Si tiramos por la Vía del Babuino, llegaremos a otra plaza que se convirtió en una de mis favoritas, por su ajetreo, su música y exhibiciones en todas partes... Se trata de la Piazza del Popolo (plaza del Pueblo). Antiguamente era el lugar donde se hacían las ejecuciones públicas y la entrada norte a la ciudad.

Este obelisco estuvo en medio del circo Massimo

En su inmensidad destaca por tres cosas: el centro, que está coronado por un gran obelisco de 24 metros traído de Egipto por Augusto, el extremo sur, donde podemos ver la iglesia de Santa María in Montesanto (1675) y la de Santa María del Miracoli (1678), que son realmente casi idénticas. Ambas fueron construidas por Carlo Rainaldi y sus diferencias radican en las formas y colores (una ovalada, la otra cuadrada...). Junto al obelisco, forman el llamado tridente.

Las iglesias gemelas

Por último, en el lado norte está la gran puerta de entrada. Fue reformada por Berini el 1655 bajo la orden del Papa Alejandro VII debido a la visita de la reina Cristina de Suecia tras ser convertida al cristianismo.

Puerta norte de entrada a la plaza y antiguamente a la ciudad

Justo encima de la plaza, está el gran parque Villa Borghese. Con 80 hectáreas, tiene diferentes estilos de jardín. El más bonito sin duda es el jardín del lago donde se puede alquilar una barquita con remos y llegar hasta el templo de Esculapio.

Este tranquilo parque es un buen lugar donde relajarse

Dentro del parque nos encontramos con la casa de la familia Borghese, convertida hoy en galería de arte con importantes obras de Rafael, Rubens, Tizziano... El precio de la entrada es de 11€.
Los jardines fueron construidos en 1605 por el cardenal Scipione Borghese para convertirlos en su residencia de verano. Posteriormente, en 1903, la familia vendió las tierras al ayuntamiento de Roma para saldar sus deudas.
Por último, cerca del Vaticano, encontramos la plaza Cavour. Allí está el colosal Palacio de Justicia, totalmente recargado de ornamentación, que fue el primer edificio en construirse tras proclamar a Roma como capital de Italia. Tardó veintidós años en construirse y es comúnmente conocido como el Palazzaccio. Dicen las malas lenguas que su edificación fue para blanquear dinero.

Palacio de justicia

Al lado nos damos de bruces con el Castillo de Sant Angelo. Esta fortificación fue erigida como mausoleo del emperador Adriano en el año 135 y posteriormente, en el siglo VI, se convirtió en fortaleza papal. En el siglo XIII se construyó un pasadizo secreto de 800 metros que iba del Vaticano al castillo, lugar en el que muchos papas se escondieron cuando estaban en peligro.
El nombre del castillo lo puso el Papa Gregorio I, cuando durante la peste vio en la cima de la fortificación al arcángel San Miguel anunciando el fin de la epidemia. Por este motivo, arriba del todo está la estatua del ángel.

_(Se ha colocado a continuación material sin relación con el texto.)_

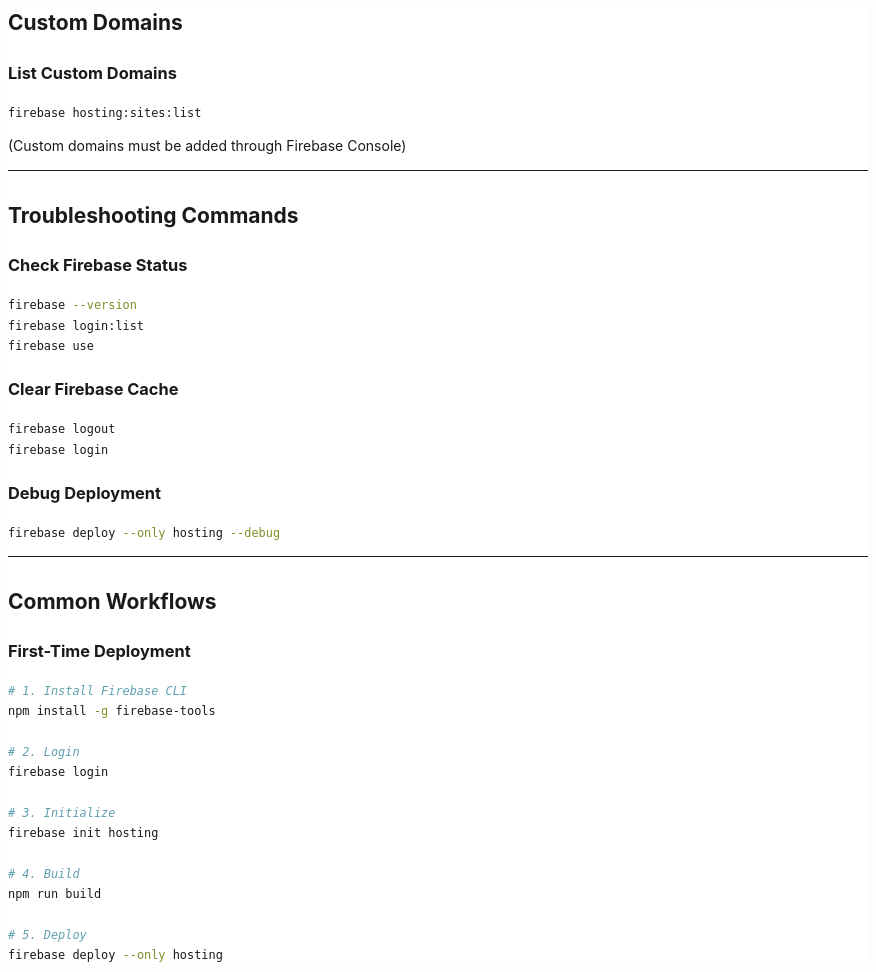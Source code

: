 
## Custom Domains

### List Custom Domains
```bash
firebase hosting:sites:list
```

(Custom domains must be added through Firebase Console)

---

## Troubleshooting Commands

### Check Firebase Status
```bash
firebase --version
firebase login:list
firebase use
```

### Clear Firebase Cache
```bash
firebase logout
firebase login
```

### Debug Deployment
```bash
firebase deploy --only hosting --debug
```

---

## Common Workflows

### First-Time Deployment
```bash
# 1. Install Firebase CLI
npm install -g firebase-tools

# 2. Login
firebase login

# 3. Initialize
firebase init hosting

# 4. Build
npm run build

# 5. Deploy
firebase deploy --only hosting
```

Castillo de Sant Angelo. Al fondo se ve la cúpula de la

El castillo también fue usado como cárcel de la Inquisición. Un celebre preso que estuvo allí fue Galileo Galilei.
El precio de la entrada es de 14€ y dentro encontramos el museo Nacional del Castillo, donde a parte de pinturas, se exhiben numerosas armas de fuego que fueron usadas por soldados durante la defensa del castillo.

Vistas panorámicas del castillo con su puente

Delante, un precioso puente con el mismo nombre (Ponte Sant Angelo), construido por Adriano, para que todo el mundo pudiera acceder a su mausoleo, y decorado en 1668 con esculturas de ángeles.
La mejor vista de ambos lugares se obtiene desde el puente de al lado, el de Vittorio Emanuele II, sobretodo al atardecer.